*The problem*. A complete answer lists every line of the entries below where the string "curves" appears.

*Extracted information*.
Content starts

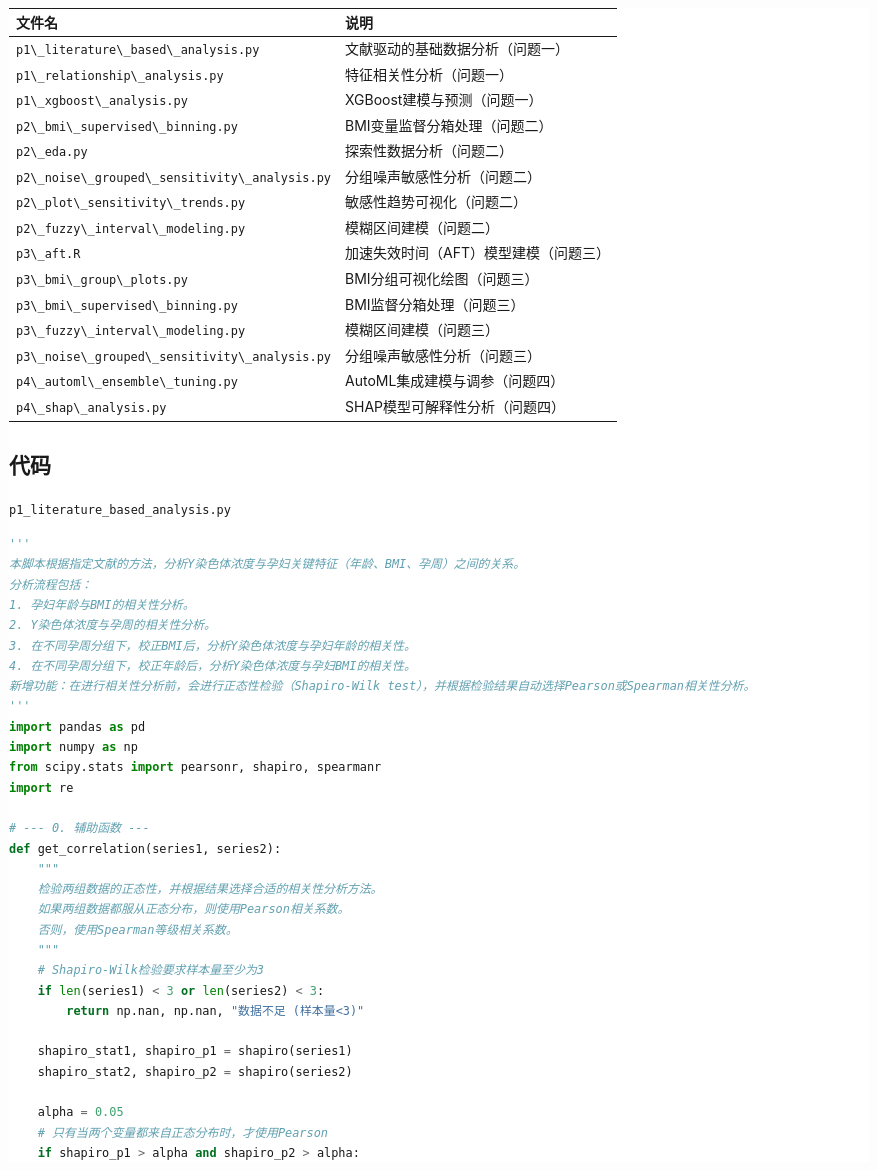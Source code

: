 | 文件名 | 说明 |
| :-- | :-- |
| `p1\_literature\_based\_analysis.py` | 文献驱动的基础数据分析（问题一） |
| `p1\_relationship\_analysis.py` | 特征相关性分析（问题一） |
| `p1\_xgboost\_analysis.py` | XGBoost建模与预测（问题一） |
| `p2\_bmi\_supervised\_binning.py` | BMI变量监督分箱处理（问题二） |
| `p2\_eda.py` | 探索性数据分析（问题二） |
| `p2\_noise\_grouped\_sensitivity\_analysis.py` | 分组噪声敏感性分析（问题二） |
| `p2\_plot\_sensitivity\_trends.py` | 敏感性趋势可视化（问题二） |
| `p2\_fuzzy\_interval\_modeling.py` | 模糊区间建模（问题二） |
| `p3\_aft.R` | 加速失效时间（AFT）模型建模（问题三） |
| `p3\_bmi\_group\_plots.py` | BMI分组可视化绘图（问题三） |
| `p3\_bmi\_supervised\_binning.py` | BMI监督分箱处理（问题三） |
| `p3\_fuzzy\_interval\_modeling.py` | 模糊区间建模（问题三） |
| `p3\_noise\_grouped\_sensitivity\_analysis.py` | 分组噪声敏感性分析（问题三） |
| `p4\_automl\_ensemble\_tuning.py` | AutoML集成建模与调参（问题四） |
| `p4\_shap\_analysis.py` | SHAP模型可解释性分析（问题四） |

## 代码

`p1_literature_based_analysis.py`

```python
'''
本脚本根据指定文献的方法，分析Y染色体浓度与孕妇关键特征（年龄、BMI、孕周）之间的关系。
分析流程包括：
1. 孕妇年龄与BMI的相关性分析。
2. Y染色体浓度与孕周的相关性分析。
3. 在不同孕周分组下，校正BMI后，分析Y染色体浓度与孕妇年龄的相关性。
4. 在不同孕周分组下，校正年龄后，分析Y染色体浓度与孕妇BMI的相关性。
新增功能：在进行相关性分析前，会进行正态性检验（Shapiro-Wilk test），并根据检验结果自动选择Pearson或Spearman相关性分析。
'''
import pandas as pd
import numpy as np
from scipy.stats import pearsonr, shapiro, spearmanr
import re

# --- 0. 辅助函数 ---
def get_correlation(series1, series2):
    """
    检验两组数据的正态性，并根据结果选择合适的相关性分析方法。
    如果两组数据都服从正态分布，则使用Pearson相关系数。
    否则，使用Spearman等级相关系数。
    """
    # Shapiro-Wilk检验要求样本量至少为3
    if len(series1) < 3 or len(series2) < 3:
        return np.nan, np.nan, "数据不足 (样本量<3)"

    shapiro_stat1, shapiro_p1 = shapiro(series1)
    shapiro_stat2, shapiro_p2 = shapiro(series2)

    alpha = 0.05
    # 只有当两个变量都来自正态分布时，才使用Pearson
    if shapiro_p1 > alpha and shapiro_p2 > alpha:
```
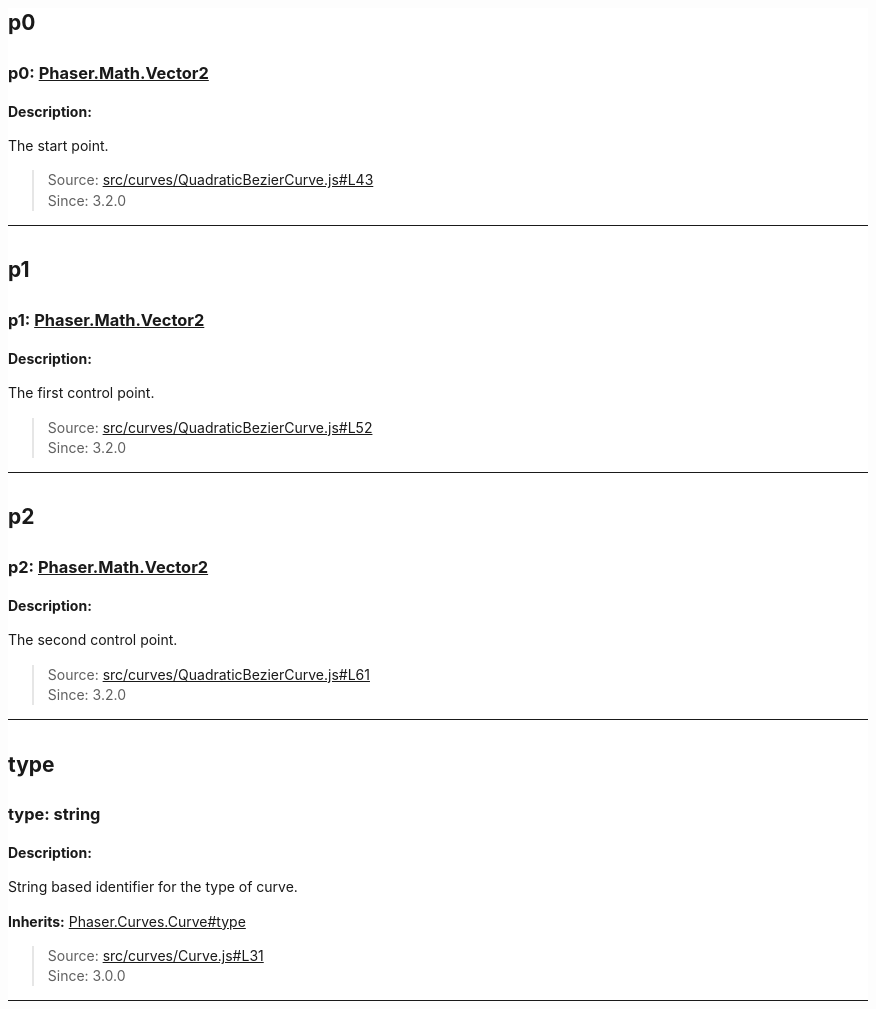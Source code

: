 
## p0

### p0: [Phaser.Math.Vector2](math-vector2.md)

**Description:**

The start point.

> Source: [src/curves/QuadraticBezierCurve.js#L43](https://github.com/phaserjs/phaser/blob/v3.87.0/src/curves/QuadraticBezierCurve.js#L43)  
> Since: 3.2.0

---

## p1

### p1: [Phaser.Math.Vector2](math-vector2.md)

**Description:**

The first control point.

> Source: [src/curves/QuadraticBezierCurve.js#L52](https://github.com/phaserjs/phaser/blob/v3.87.0/src/curves/QuadraticBezierCurve.js#L52)  
> Since: 3.2.0

---

## p2

### p2: [Phaser.Math.Vector2](math-vector2.md)

**Description:**

The second control point.

> Source: [src/curves/QuadraticBezierCurve.js#L61](https://github.com/phaserjs/phaser/blob/v3.87.0/src/curves/QuadraticBezierCurve.js#L61)  
> Since: 3.2.0

---

## type

### type: string

**Description:**

String based identifier for the type of curve.

**Inherits:** [Phaser.Curves.Curve#type](curves-curve.md)

> Source: [src/curves/Curve.js#L31](https://github.com/phaserjs/phaser/blob/v3.87.0/src/curves/Curve.js#L31)  
> Since: 3.0.0

---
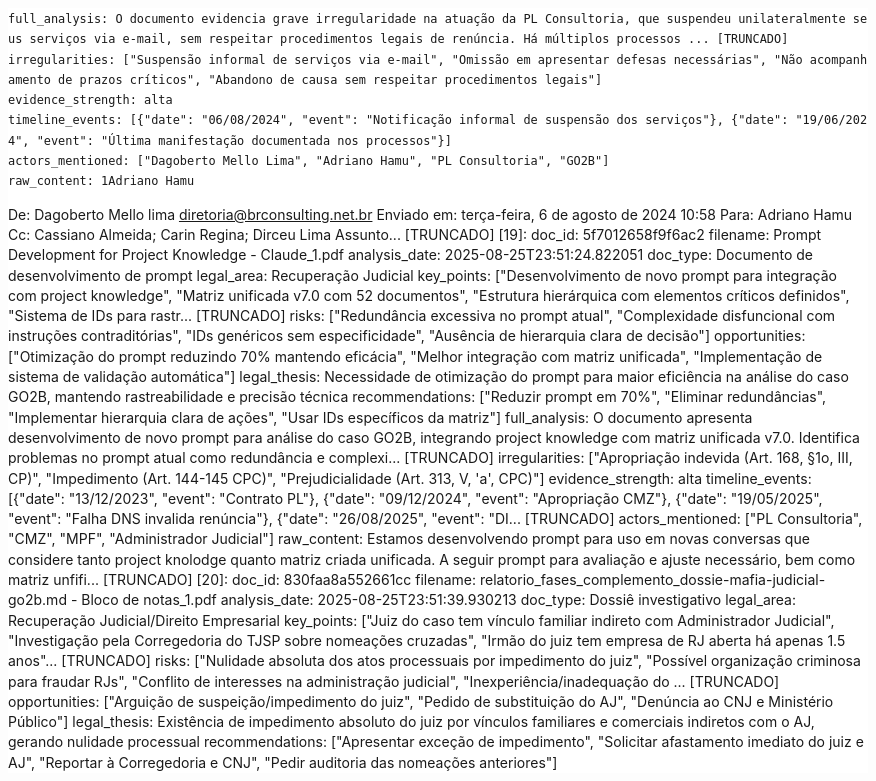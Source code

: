     full_analysis: O documento evidencia grave irregularidade na atuação da PL Consultoria, que suspendeu unilateralmente seus serviços via e-mail, sem respeitar procedimentos legais de renúncia. Há múltiplos processos ... [TRUNCADO]
    irregularities: ["Suspensão informal de serviços via e-mail", "Omissão em apresentar defesas necessárias", "Não acompanhamento de prazos críticos", "Abandono de causa sem respeitar procedimentos legais"]
    evidence_strength: alta
    timeline_events: [{"date": "06/08/2024", "event": "Notificação informal de suspensão dos serviços"}, {"date": "19/06/2024", "event": "Última manifestação documentada nos processos"}]
    actors_mentioned: ["Dagoberto Mello Lima", "Adriano Hamu", "PL Consultoria", "GO2B"]
    raw_content: 1Adriano Hamu
De: Dagoberto Mello lima <diretoria@brconsulting.net.br> 
Enviado em: terça-feira, 6 de agosto de 2024 10:58 
Para: Adriano Hamu 
Cc: Cassiano Almeida; Carin Regina; Dirceu Lima 
Assunto... [TRUNCADO]
  [19]:
    doc_id: 5f7012658f9f6ac2
    filename: Prompt Development for Project Knowledge - Claude_1.pdf
    analysis_date: 2025-08-25T23:51:24.822051
    doc_type: Documento de desenvolvimento de prompt
    legal_area: Recuperação Judicial
    key_points: ["Desenvolvimento de novo prompt para integração com project knowledge", "Matriz unificada v7.0 com 52 documentos", "Estrutura hierárquica com elementos críticos definidos", "Sistema de IDs para rastr... [TRUNCADO]
    risks: ["Redundância excessiva no prompt atual", "Complexidade disfuncional com instruções contraditórias", "IDs genéricos sem especificidade", "Ausência de hierarquia clara de decisão"]
    opportunities: ["Otimização do prompt reduzindo 70% mantendo eficácia", "Melhor integração com matriz unificada", "Implementação de sistema de validação automática"]
    legal_thesis: Necessidade de otimização do prompt para maior eficiência na análise do caso GO2B, mantendo rastreabilidade e precisão técnica
    recommendations: ["Reduzir prompt em 70%", "Eliminar redundâncias", "Implementar hierarquia clara de ações", "Usar IDs específicos da matriz"]
    full_analysis: O documento apresenta desenvolvimento de novo prompt para análise do caso GO2B, integrando project knowledge com matriz unificada v7.0. Identifica problemas no prompt atual como redundância e complexi... [TRUNCADO]
    irregularities: ["Apropriação indevida (Art. 168, §1o, III, CP)", "Impedimento (Art. 144-145 CPC)", "Prejudicialidade (Art. 313, V, 'a', CPC)"]
    evidence_strength: alta
    timeline_events: [{"date": "13/12/2023", "event": "Contrato PL"}, {"date": "09/12/2024", "event": "Apropriação CMZ"}, {"date": "19/05/2025", "event": "Falha DNS invalida renúncia"}, {"date": "26/08/2025", "event": "DI... [TRUNCADO]
    actors_mentioned: ["PL Consultoria", "CMZ", "MPF", "Administrador Judicial"]
    raw_content: Estamos desenvolvendo prompt para uso em novas conversas que considere tanto
project knolodge quanto matriz criada unificada. A seguir prompt para avaliação e
ajuste necessário, bem como matriz unfifi... [TRUNCADO]
  [20]:
    doc_id: 830faa8a552661cc
    filename: relatorio_fases_complemento_dossie-mafia-judicial-go2b.md - Bloco de notas_1.pdf
    analysis_date: 2025-08-25T23:51:39.930213
    doc_type: Dossiê investigativo
    legal_area: Recuperação Judicial/Direito Empresarial
    key_points: ["Juiz do caso tem vínculo familiar indireto com Administrador Judicial", "Investigação pela Corregedoria do TJSP sobre nomeações cruzadas", "Irmão do juiz tem empresa de RJ aberta há apenas 1.5 anos"... [TRUNCADO]
    risks: ["Nulidade absoluta dos atos processuais por impedimento do juiz", "Possível organização criminosa para fraudar RJs", "Conflito de interesses na administração judicial", "Inexperiência/inadequação do ... [TRUNCADO]
    opportunities: ["Arguição de suspeição/impedimento do juiz", "Pedido de substituição do AJ", "Denúncia ao CNJ e Ministério Público"]
    legal_thesis: Existência de impedimento absoluto do juiz por vínculos familiares e comerciais indiretos com o AJ, gerando nulidade processual
    recommendations: ["Apresentar exceção de impedimento", "Solicitar afastamento imediato do juiz e AJ", "Reportar à Corregedoria e CNJ", "Pedir auditoria das nomeações anteriores"]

Content ends

*Task result*.
> Source: [src/curves/QuadraticBezierCurve.js#L43](https://github.com/phaserjs/phaser/blob/v3.87.0/src/curves/QuadraticBezierCurve.js#L43)  
> Source: [src/curves/QuadraticBezierCurve.js#L52](https://github.com/phaserjs/phaser/blob/v3.87.0/src/curves/QuadraticBezierCurve.js#L52)  
> Source: [src/curves/QuadraticBezierCurve.js#L61](https://github.com/phaserjs/phaser/blob/v3.87.0/src/curves/QuadraticBezierCurve.js#L61)  
**Inherits:** [Phaser.Curves.Curve#type](curves-curve.md)
> Source: [src/curves/Curve.js#L31](https://github.com/phaserjs/phaser/blob/v3.87.0/src/curves/Curve.js#L31)  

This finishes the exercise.